Окно открыто. Оно выходит в сад, где большие деревья и кое-где даже цветы. Комната полна утренней свежести, ароматами сада, несмотря на то что окно затянуто мелкой металлической сеткой. Ярко-голубое небо. Кусты в саду залиты солнцем. Одолевает блаженная дрема, и я снова засыпаю.
Проходят дни. Я поправляюсь. Уже начало октября, но ташкентское небо безоблачно. Еще тепло. На солнце даже жарко. Отваживаюсь выходить в сад. На скамьях сидят бритоголовые мужчины с бледными лимонно-бронзовыми лицами. Грубые черные халаты, бязевые рубахи и кальсоны, бронзовые ноги в стоптанных тапках. Очевидно — узбекские коллеги, политические. Но я еще не в состоянии вести разговоры, общаться с людьми…
Под вечер в палате загорается под потолком тусклая лампочка. И она не погаснет всю ночь. С ненавистью смотрю на нее. Не гаснущий по ночам свет был для меня пыткой в тюрьме. И теперь она опять тянет щупальца к моим закрытым глазам. И всю ночь я ее чувствую, хотя и сплю. Когда проем окна начинает синеть, проклятая наконец гаснет, и я засыпаю по-настоящему.

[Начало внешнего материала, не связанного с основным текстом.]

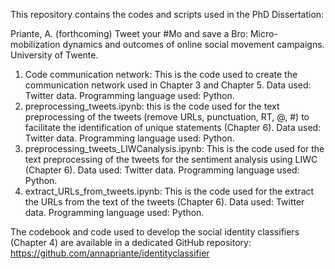 This repository contains the codes and scripts used in the PhD Dissertation:

Priante, A. (forthcoming) Tweet your #Mo and save a Bro: Micro-mobilization dynamics and outcomes of online social movement campaigns. University of Twente.

1. Code communication network: This is the code used to create the communication network used in Chapter 3 and Chapter 5. Data used: Twitter data. Programming language used: Python.
2.	preprocessing_tweets.ipynb: this is the code used for the text preprocessing of the tweets (remove URLs, punctuation, RT, @, #) to facilitate the identification of unique statements (Chapter 6). Data used: Twitter data. Programming language used: Python.
3.	preprocessing_tweets_LIWCanalysis.ipynb: This is the code used for the text preprocessing of the tweets for the sentiment analysis using LIWC (Chapter 6). Data used: Twitter data. Programming language used: Python.
4.	extract_URLs_from_tweets.ipynb: This is the code used for the extract the URLs from the text of the tweets (Chapter 6). Data used: Twitter data. Programming language used: Python.

The codebook and code used to develop the social identity classifiers (Chapter 4) are available in a dedicated GitHub repository: https://github.com/annapriante/identityclassifier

Однажды ночью просыпаюсь от ощущения, что я больше не одна. Открываю глаза. На койке у противоположной стены сидит, подобрав под себя ноги, странное существо. Девушка. Она напоминает выпавшего из гнезда птенца… настороженного и очень больного. Голова склонена набок. Волосы короткими черными сосками торчат во все стороны. Лицо заострилось. Узкие синеватые губы сжаты. На скулах красноватые пятна. Глаза — поражают: черные, блестящие и дикие; они слегка косят и широко открыты. Вероятно, у безумных должны быть такие глаза — они как бы блуждающие в пустоте звезды, полные вечного мрака.
Бязевая больничная рубашка с рукавами разорвана и, сползая с плеча, обнажает смуглые девичьи груди с острыми лиловатыми сосками.
Ночь. Тишина. Больница спит. Смотрю не отрываясь на этот неподвижный сфинкс передо мной, с пустыми и все же тоскливыми глазами. Проходят долгие минуты… От тоски, неожиданности и непостижимости всего этого бредового видения мне хочется зареветь.
Обхватив колени, девушка начинает раскачиваться, медлительно и равномерно. Хриплый клекот в ее горле нарушает тишину, переходит в заунывное бормотание нараспев. Напряженно вслушиваюсь.